Under the LMRDA, a labor union is defined as any organization “engaged in an industry affecting commerce” that represents employees with the purpose to deal “with employers concerning grievances, labor disputes, wages, rates of pay, hours, or other terms or conditions of employment.”

OLMS guidance from 2008 and 2013 defines a labor union too narrowly. Moving forward, the OLMS should revise its guidance and propose regulation to classify worker centers that directly engage with employers as labor unions. A recent U.S. Chamber of Commerce report provides legal analysis on how the current OLMS guidance is misguided.

The LMRDA was enacted to ensure labor unions are accountable to members by requiring democratic election of officers, financial integrity, and employee access to union information. It is important to ensure worker centers, which fall under the LMRDA definition of a labor union, are held accountable by the OLMS as well.

2. Require Union Officials to File 2007 Form LM-30. The LM-30 Form was designed to make union finances transparent and hold union officials accountable to their membership, one of the primary purposes of the LMRDA. Specifically, this disclosure is meant to expose financial holdings of union officers and family members to prevent conflicts of interest.

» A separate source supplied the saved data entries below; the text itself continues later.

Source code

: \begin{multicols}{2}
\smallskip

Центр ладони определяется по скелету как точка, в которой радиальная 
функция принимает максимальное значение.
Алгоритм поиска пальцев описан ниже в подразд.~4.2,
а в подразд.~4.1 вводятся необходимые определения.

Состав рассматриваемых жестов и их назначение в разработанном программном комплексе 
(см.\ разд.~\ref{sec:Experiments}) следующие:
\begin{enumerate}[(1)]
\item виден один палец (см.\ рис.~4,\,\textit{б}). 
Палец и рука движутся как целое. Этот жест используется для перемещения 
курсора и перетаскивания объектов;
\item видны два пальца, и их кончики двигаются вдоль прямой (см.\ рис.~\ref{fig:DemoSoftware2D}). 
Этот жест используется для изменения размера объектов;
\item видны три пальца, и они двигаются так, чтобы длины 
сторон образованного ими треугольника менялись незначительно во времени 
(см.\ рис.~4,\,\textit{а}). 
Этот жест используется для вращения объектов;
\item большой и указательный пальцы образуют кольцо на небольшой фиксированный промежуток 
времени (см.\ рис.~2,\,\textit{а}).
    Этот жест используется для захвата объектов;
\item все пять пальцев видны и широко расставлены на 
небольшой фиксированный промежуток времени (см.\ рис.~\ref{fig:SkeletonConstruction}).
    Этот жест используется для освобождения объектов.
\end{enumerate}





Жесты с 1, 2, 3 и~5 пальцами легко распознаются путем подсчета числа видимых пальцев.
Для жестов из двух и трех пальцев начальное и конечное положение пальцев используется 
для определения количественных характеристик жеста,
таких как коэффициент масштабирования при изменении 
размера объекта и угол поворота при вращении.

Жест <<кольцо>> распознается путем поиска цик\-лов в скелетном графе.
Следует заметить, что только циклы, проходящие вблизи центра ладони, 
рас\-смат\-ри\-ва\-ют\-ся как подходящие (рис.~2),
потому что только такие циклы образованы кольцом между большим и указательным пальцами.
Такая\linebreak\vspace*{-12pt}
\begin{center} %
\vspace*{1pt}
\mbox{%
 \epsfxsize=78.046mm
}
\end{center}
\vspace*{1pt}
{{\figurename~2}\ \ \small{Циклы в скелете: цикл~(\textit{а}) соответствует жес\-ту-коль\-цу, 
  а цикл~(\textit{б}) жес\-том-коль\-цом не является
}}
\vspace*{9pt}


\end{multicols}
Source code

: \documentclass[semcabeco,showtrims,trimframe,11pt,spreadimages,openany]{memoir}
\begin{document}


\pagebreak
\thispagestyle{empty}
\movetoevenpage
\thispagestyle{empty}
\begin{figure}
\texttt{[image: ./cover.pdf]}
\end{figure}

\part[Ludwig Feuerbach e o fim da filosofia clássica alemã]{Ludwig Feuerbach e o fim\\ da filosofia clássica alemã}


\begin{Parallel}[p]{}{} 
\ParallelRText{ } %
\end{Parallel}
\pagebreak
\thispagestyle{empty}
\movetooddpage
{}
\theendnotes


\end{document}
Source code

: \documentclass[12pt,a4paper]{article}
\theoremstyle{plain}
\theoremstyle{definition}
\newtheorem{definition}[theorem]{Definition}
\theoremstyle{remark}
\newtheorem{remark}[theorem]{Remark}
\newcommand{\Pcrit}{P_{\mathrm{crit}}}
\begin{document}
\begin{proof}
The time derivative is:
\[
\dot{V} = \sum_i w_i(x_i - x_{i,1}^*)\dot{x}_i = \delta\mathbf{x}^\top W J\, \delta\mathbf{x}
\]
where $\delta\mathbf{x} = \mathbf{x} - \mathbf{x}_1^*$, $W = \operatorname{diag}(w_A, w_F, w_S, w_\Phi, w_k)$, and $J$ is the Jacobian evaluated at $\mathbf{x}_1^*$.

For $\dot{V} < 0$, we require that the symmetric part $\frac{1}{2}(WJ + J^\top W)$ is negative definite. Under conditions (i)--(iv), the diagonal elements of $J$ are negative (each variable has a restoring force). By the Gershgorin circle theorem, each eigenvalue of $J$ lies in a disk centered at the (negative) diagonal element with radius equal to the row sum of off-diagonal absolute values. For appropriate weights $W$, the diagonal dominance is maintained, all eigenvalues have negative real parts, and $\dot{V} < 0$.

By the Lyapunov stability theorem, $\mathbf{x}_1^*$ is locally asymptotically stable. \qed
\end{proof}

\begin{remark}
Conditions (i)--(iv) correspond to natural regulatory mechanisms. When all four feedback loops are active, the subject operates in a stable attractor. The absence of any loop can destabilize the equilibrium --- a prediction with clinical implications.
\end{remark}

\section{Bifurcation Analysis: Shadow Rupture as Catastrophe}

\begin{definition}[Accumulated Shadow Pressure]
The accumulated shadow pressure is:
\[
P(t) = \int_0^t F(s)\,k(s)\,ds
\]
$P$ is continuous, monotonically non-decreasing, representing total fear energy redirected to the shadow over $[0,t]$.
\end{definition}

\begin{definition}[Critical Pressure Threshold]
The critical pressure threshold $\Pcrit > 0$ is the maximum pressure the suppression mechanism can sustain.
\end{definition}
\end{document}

Under the Obama administration, the OLMS reduced union financial disclosure requirements on the LM-30. Under the Obama regulation, the DOL’s union financial reporting document, the LM-30, no longer require financial disclosure reporting by union stewards, leave for workers performing union activities while being paid by their employer, financial dealings with credit institutions (such as loans), and union officials’ payments from union trusts.

OLMS should reinstate the requirement that union officers file the 2007 Form LM-30.

3. Reinstate Form T-1. In 2010, OLMS issued a final rule that rescinded the requirement that labor unions file Form T-1, Trust Annual Report. This form required financial disclosure related to union trusts that are set up to provide member benefits like training and apprenticeship plans. Form T-1 required unions disclose what the trusts spent money on. OLMS should propose regulation to reinstate Form T-1 and require unions to disclose how much money are in union trusts and how they spend it.

Recent history shows why this is important. In July 2017, a massive United Automobile Workers (UAW) corruption scandal was exposed. Law enforcement revealed that the UAW spent millions of dollars, which were supposed to be spent on training members, on air travel, solid gold pens, a Ferrari, and other extravagant items. To say the least, union financial transparency is needed now more than ever to ensure union dues are spent to the benefit of members.

OLMS should propose regulation to reinstate Form T-1 financial disclosure requirements.